> What the task requires
If a record holds a picture, leave the picture out, but write out everything else exactly.

> Data shown
*****

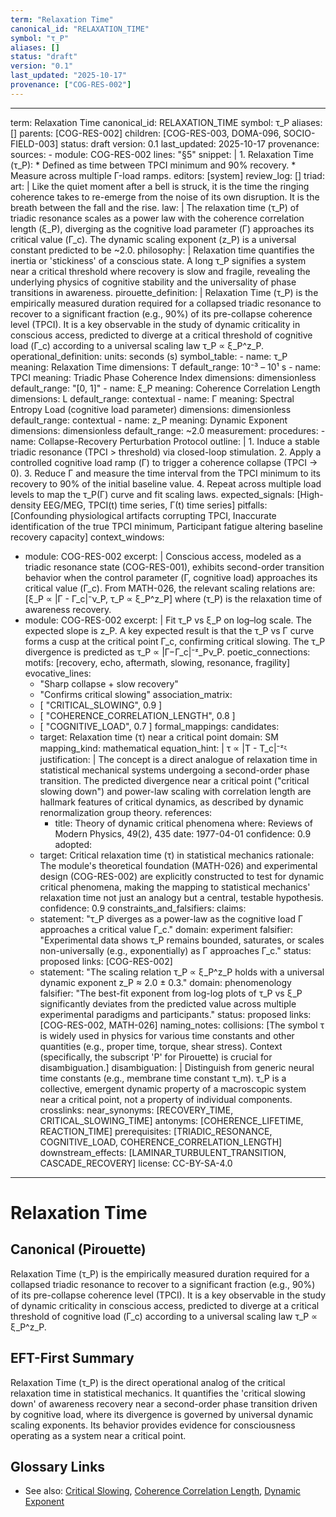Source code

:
 ```yaml
---
term: "Relaxation Time"
canonical_id: "RELAXATION_TIME"
symbol: "τ_P"
aliases: []
status: "draft"
version: "0.1"
last_updated: "2025-10-17"
provenance: ["COG-RES-002"]
---
```


---
term: Relaxation Time
canonical_id: RELAXATION_TIME
symbol: τ_P
aliases: []
parents: [COG-RES-002]
children: [COG-RES-003, DOMA-096, SOCIO-FIELD-003]
status: draft
version: 0.1
last_updated: 2025-10-17
provenance:
  sources:
    - module: COG-RES-002
      lines: "§5"
      snippet: |
        1. Relaxation Time (τ_P):
           * Defined as time between TPCI minimum and 90% recovery.
           * Measure across multiple Γ-load ramps.
  editors: [system]
  review_log: []
triad:
  art: |
    Like the quiet moment after a bell is struck, it is the time the ringing coherence takes to re-emerge from the noise of its own disruption. It is the breath between the fall and the rise.
  law: |
    The relaxation time (τ_P) of triadic resonance scales as a power law with the coherence correlation length (ξ_P), diverging as the cognitive load parameter (Γ) approaches its critical value (Γ_c). The dynamic scaling exponent (z_P) is a universal constant predicted to be ~2.0.
  philosophy: |
    Relaxation time quantifies the inertia or 'stickiness' of a conscious state. A long τ_P signifies a system near a critical threshold where recovery is slow and fragile, revealing the underlying physics of cognitive stability and the universality of phase transitions in awareness.
pirouette_definition: |
  Relaxation Time (τ_P) is the empirically measured duration required for a collapsed triadic resonance to recover to a significant fraction (e.g., 90%) of its pre-collapse coherence level (TPCI). It is a key observable in the study of dynamic criticality in conscious access, predicted to diverge at a critical threshold of cognitive load (Γ_c) according to a universal scaling law τ_P ∝ ξ_P^z_P.
operational_definition:
  units: seconds (s)
  symbol_table:
    - name: τ_P
      meaning: Relaxation Time
      dimensions: T
      default_range: 10⁻³ – 10¹ s
    - name: TPCI
      meaning: Triadic Phase Coherence Index
      dimensions: dimensionless
      default_range: "[0, 1]"
    - name: ξ_P
      meaning: Coherence Correlation Length
      dimensions: L
      default_range: contextual
    - name: Γ
      meaning: Spectral Entropy Load (cognitive load parameter)
      dimensions: dimensionless
      default_range: contextual
    - name: z_P
      meaning: Dynamic Exponent
      dimensions: dimensionless
      default_range: ~2.0
  measurement:
    procedures:
      - name: Collapse-Recovery Perturbation Protocol
        outline: |
          1. Induce a stable triadic resonance (TPCI > threshold) via closed-loop stimulation.
          2. Apply a controlled cognitive load ramp (Γ) to trigger a coherence collapse (TPCI → 0).
          3. Reduce Γ and measure the time interval from the TPCI minimum to its recovery to 90% of the initial baseline value.
          4. Repeat across multiple load levels to map the τ_P(Γ) curve and fit scaling laws.
        expected_signals: [High-density EEG/MEG, TPCI(t) time series, Γ(t) time series]
        pitfalls: [Confounding physiological artifacts corrupting TPCI, Inaccurate identification of the true TPCI minimum, Participant fatigue altering baseline recovery capacity]
context_windows:
  - module: COG-RES-002
    excerpt: |
      Conscious access, modeled as a triadic resonance state (COG-RES-001), exhibits second-order transition behavior when the control parameter (Γ, cognitive load) approaches its critical value (Γ_c). From MATH-026, the relevant scaling relations are: [ξ_P ∝ |Γ - Γ_c|⁻ν_P, τ_P ∝ ξ_P^z_P] where (τ_P) is the relaxation time of awareness recovery.
  - module: COG-RES-002
    excerpt: |
      Fit τ_P vs ξ_P on log–log scale. The expected slope is z_P. A key expected result is that the τ_P vs Γ curve forms a cusp at the critical point Γ_c, confirming critical slowing. The τ_P divergence is predicted as τ_P ∝ |Γ−Γ_c|⁻ᶻ_Pν_P.
poetic_connections:
  motifs: [recovery, echo, aftermath, slowing, resonance, fragility]
  evocative_lines:
    - "Sharp collapse + slow recovery"
    - "Confirms critical slowing"
  association_matrix:
    - [ "CRITICAL_SLOWING", 0.9 ]
    - [ "COHERENCE_CORRELATION_LENGTH", 0.8 ]
    - [ "COGNITIVE_LOAD", 0.7 ]
formal_mappings:
  candidates:
    - target: Relaxation time (τ) near a critical point
      domain: SM
      mapping_kind: mathematical
      equation_hint: |
        τ ∝ |T - T_c|⁻ᶻᶼ
      justification: |
        The concept is a direct analogue of relaxation time in statistical mechanical systems undergoing a second-order phase transition. The predicted divergence near a critical point ("critical slowing down") and power-law scaling with correlation length are hallmark features of critical dynamics, as described by dynamic renormalization group theory.
      references:
        - title: Theory of dynamic critical phenomena
          where: Reviews of Modern Physics, 49(2), 435
          date: 1977-04-01
      confidence: 0.9
  adopted:
    - target: Critical relaxation time (τ) in statistical mechanics
      rationale: The module's theoretical foundation (MATH-026) and experimental design (COG-RES-002) are explicitly constructed to test for dynamic critical phenomena, making the mapping to statistical mechanics' relaxation time not just an analogy but a central, testable hypothesis.
      confidence: 0.9
constraints_and_falsifiers:
  claims:
    - statement: "τ_P diverges as a power-law as the cognitive load Γ approaches a critical value Γ_c."
      domain: experiment
      falsifier: "Experimental data shows τ_P remains bounded, saturates, or scales non-universally (e.g., exponentially) as Γ approaches Γ_c."
      status: proposed
      links: [COG-RES-002]
    - statement: "The scaling relation τ_P ∝ ξ_P^z_P holds with a universal dynamic exponent z_P ≈ 2.0 ± 0.3."
      domain: phenomenology
      falsifier: "The best-fit exponent from log-log plots of τ_P vs ξ_P significantly deviates from the predicted value across multiple experimental paradigms and participants."
      status: proposed
      links: [COG-RES-002, MATH-026]
naming_notes:
  collisions: [The symbol τ is widely used in physics for various time constants and other quantities (e.g., proper time, torque, shear stress). Context (specifically, the subscript 'P' for Pirouette) is crucial for disambiguation.]
  disambiguation: |
    Distinguish from generic neural time constants (e.g., membrane time constant τ_m). τ_P is a collective, emergent dynamic property of a macroscopic system near a critical point, not a property of individual components.
crosslinks:
  near_synonyms: [RECOVERY_TIME, CRITICAL_SLOWING_TIME]
  antonyms: [COHERENCE_LIFETIME, REACTION_TIME]
  prerequisites: [TRIADIC_RESONANCE, COGNITIVE_LOAD, COHERENCE_CORRELATION_LENGTH]
  downstream_effects: [LAMINAR_TURBULENT_TRANSITION, CASCADE_RECOVERY]
license: CC-BY-SA-4.0
---

# Relaxation Time

## Canonical (Pirouette)
Relaxation Time (τ_P) is the empirically measured duration required for a collapsed triadic resonance to recover to a significant fraction (e.g., 90%) of its pre-collapse coherence level (TPCI). It is a key observable in the study of dynamic criticality in conscious access, predicted to diverge at a critical threshold of cognitive load (Γ_c) according to a universal scaling law τ_P ∝ ξ_P^z_P.

## EFT-First Summary
Relaxation Time (τ_P) is the direct operational analog of the critical relaxation time in statistical mechanics. It quantifies the 'critical slowing down' of awareness recovery near a second-order phase transition driven by cognitive load, where its divergence is governed by universal dynamic scaling exponents. Its behavior provides evidence for consciousness operating as a system near a critical point.

## Glossary Links
- See also: [Critical Slowing](./CRITICAL_SLOWING.md), [Coherence Correlation Length](./COHERENCE_CORRELATION_LENGTH.md), [Dynamic Exponent](./DYNAMIC_EXPONENT.md)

*****

> Result for this exercise
Source code

:
 ```yaml
---
term: "Relaxation Time"
canonical_id: "RELAXATION_TIME"
symbol: "τ_P"
aliases: []
status: "draft"
version: "0.1"
last_updated: "2025-10-17"
provenance: ["COG-RES-002"]
---
```


---
term: Relaxation Time
canonical_id: RELAXATION_TIME
symbol: τ_P
aliases: []
parents: [COG-RES-002]
children: [COG-RES-003, DOMA-096, SOCIO-FIELD-003]
status: draft
version: 0.1
last_updated: 2025-10-17
provenance:
  sources:
    - module: COG-RES-002
      lines: "§5"
      snippet: |
        1. Relaxation Time (τ_P):
           * Defined as time between TPCI minimum and 90% recovery.
           * Measure across multiple Γ-load ramps.
  editors: [system]
  review_log: []
triad:
  art: |
    Like the quiet moment after a bell is struck, it is the time the ringing coherence takes to re-emerge from the noise of its own disruption. It is the breath between the fall and the rise.
  law: |
    The relaxation time (τ_P) of triadic resonance scales as a power law with the coherence correlation length (ξ_P), diverging as the cognitive load parameter (Γ) approaches its critical value (Γ_c). The dynamic scaling exponent (z_P) is a universal constant predicted to be ~2.0.
  philosophy: |
    Relaxation time quantifies the inertia or 'stickiness' of a conscious state. A long τ_P signifies a system near a critical threshold where recovery is slow and fragile, revealing the underlying physics of cognitive stability and the universality of phase transitions in awareness.
pirouette_definition: |
  Relaxation Time (τ_P) is the empirically measured duration required for a collapsed triadic resonance to recover to a significant fraction (e.g., 90%) of its pre-collapse coherence level (TPCI). It is a key observable in the study of dynamic criticality in conscious access, predicted to diverge at a critical threshold of cognitive load (Γ_c) according to a universal scaling law τ_P ∝ ξ_P^z_P.
operational_definition:
  units: seconds (s)
  symbol_table:
    - name: τ_P
      meaning: Relaxation Time
      dimensions: T
      default_range: 10⁻³ – 10¹ s
    - name: TPCI
      meaning: Triadic Phase Coherence Index
      dimensions: dimensionless
      default_range: "[0, 1]"
    - name: ξ_P
      meaning: Coherence Correlation Length
      dimensions: L
      default_range: contextual
    - name: Γ
      meaning: Spectral Entropy Load (cognitive load parameter)
      dimensions: dimensionless
      default_range: contextual
    - name: z_P
      meaning: Dynamic Exponent
      dimensions: dimensionless
      default_range: ~2.0
  measurement:
    procedures:
      - name: Collapse-Recovery Perturbation Protocol
        outline: |
          1. Induce a stable triadic resonance (TPCI > threshold) via closed-loop stimulation.
          2. Apply a controlled cognitive load ramp (Γ) to trigger a coherence collapse (TPCI → 0).
          3. Reduce Γ and measure the time interval from the TPCI minimum to its recovery to 90% of the initial baseline value.
          4. Repeat across multiple load levels to map the τ_P(Γ) curve and fit scaling laws.
        expected_signals: [High-density EEG/MEG, TPCI(t) time series, Γ(t) time series]
        pitfalls: [Confounding physiological artifacts corrupting TPCI, Inaccurate identification of the true TPCI minimum, Participant fatigue altering baseline recovery capacity]
context_windows:
  - module: COG-RES-002
    excerpt: |
      Conscious access, modeled as a triadic resonance state (COG-RES-001), exhibits second-order transition behavior when the control parameter (Γ, cognitive load) approaches its critical value (Γ_c). From MATH-026, the relevant scaling relations are: [ξ_P ∝ |Γ - Γ_c|⁻ν_P, τ_P ∝ ξ_P^z_P] where (τ_P) is the relaxation time of awareness recovery.
  - module: COG-RES-002
    excerpt: |
      Fit τ_P vs ξ_P on log–log scale. The expected slope is z_P. A key expected result is that the τ_P vs Γ curve forms a cusp at the critical point Γ_c, confirming critical slowing. The τ_P divergence is predicted as τ_P ∝ |Γ−Γ_c|⁻ᶻ_Pν_P.
poetic_connections:
  motifs: [recovery, echo, aftermath, slowing, resonance, fragility]
  evocative_lines:
    - "Sharp collapse + slow recovery"
    - "Confirms critical slowing"
  association_matrix:
    - [ "CRITICAL_SLOWING", 0.9 ]
    - [ "COHERENCE_CORRELATION_LENGTH", 0.8 ]
    - [ "COGNITIVE_LOAD", 0.7 ]
formal_mappings:
  candidates:
    - target: Relaxation time (τ) near a critical point
      domain: SM
      mapping_kind: mathematical
      equation_hint: |
        τ ∝ |T - T_c|⁻ᶻᶼ
      justification: |
        The concept is a direct analogue of relaxation time in statistical mechanical systems undergoing a second-order phase transition. The predicted divergence near a critical point ("critical slowing down") and power-law scaling with correlation length are hallmark features of critical dynamics, as described by dynamic renormalization group theory.
      references:
        - title: Theory of dynamic critical phenomena
          where: Reviews of Modern Physics, 49(2), 435
          date: 1977-04-01
      confidence: 0.9
  adopted:
    - target: Critical relaxation time (τ) in statistical mechanics
      rationale: The module's theoretical foundation (MATH-026) and experimental design (COG-RES-002) are explicitly constructed to test for dynamic critical phenomena, making the mapping to statistical mechanics' relaxation time not just an analogy but a central, testable hypothesis.
      confidence: 0.9
constraints_and_falsifiers:
  claims:
    - statement: "τ_P diverges as a power-law as the cognitive load Γ approaches a critical value Γ_c."
      domain: experiment
      falsifier: "Experimental data shows τ_P remains bounded, saturates, or scales non-universally (e.g., exponentially) as Γ approaches Γ_c."
      status: proposed
      links: [COG-RES-002]
    - statement: "The scaling relation τ_P ∝ ξ_P^z_P holds with a universal dynamic exponent z_P ≈ 2.0 ± 0.3."
      domain: phenomenology
      falsifier: "The best-fit exponent from log-log plots of τ_P vs ξ_P significantly deviates from the predicted value across multiple experimental paradigms and participants."
      status: proposed
      links: [COG-RES-002, MATH-026]
naming_notes:
  collisions: [The symbol τ is widely used in physics for various time constants and other quantities (e.g., proper time, torque, shear stress). Context (specifically, the subscript 'P' for Pirouette) is crucial for disambiguation.]
  disambiguation: |
    Distinguish from generic neural time constants (e.g., membrane time constant τ_m). τ_P is a collective, emergent dynamic property of a macroscopic system near a critical point, not a property of individual components.
crosslinks:
  near_synonyms: [RECOVERY_TIME, CRITICAL_SLOWING_TIME]
  antonyms: [COHERENCE_LIFETIME, REACTION_TIME]
  prerequisites: [TRIADIC_RESONANCE, COGNITIVE_LOAD, COHERENCE_CORRELATION_LENGTH]
  downstream_effects: [LAMINAR_TURBULENT_TRANSITION, CASCADE_RECOVERY]
license: CC-BY-SA-4.0
---

# Relaxation Time

## Canonical (Pirouette)
Relaxation Time (τ_P) is the empirically measured duration required for a collapsed triadic resonance to recover to a significant fraction (e.g., 90%) of its pre-collapse coherence level (TPCI). It is a key observable in the study of dynamic criticality in conscious access, predicted to diverge at a critical threshold of cognitive load (Γ_c) according to a universal scaling law τ_P ∝ ξ_P^z_P.

## EFT-First Summary
Relaxation Time (τ_P) is the direct operational analog of the critical relaxation time in statistical mechanics. It quantifies the 'critical slowing down' of awareness recovery near a second-order phase transition driven by cognitive load, where its divergence is governed by universal dynamic scaling exponents. Its behavior provides evidence for consciousness operating as a system near a critical point.

## Glossary Links
- See also: [Critical Slowing](./CRITICAL_SLOWING.md), [Coherence Correlation Length](./COHERENCE_CORRELATION_LENGTH.md), [Dynamic Exponent](./DYNAMIC_EXPONENT.md)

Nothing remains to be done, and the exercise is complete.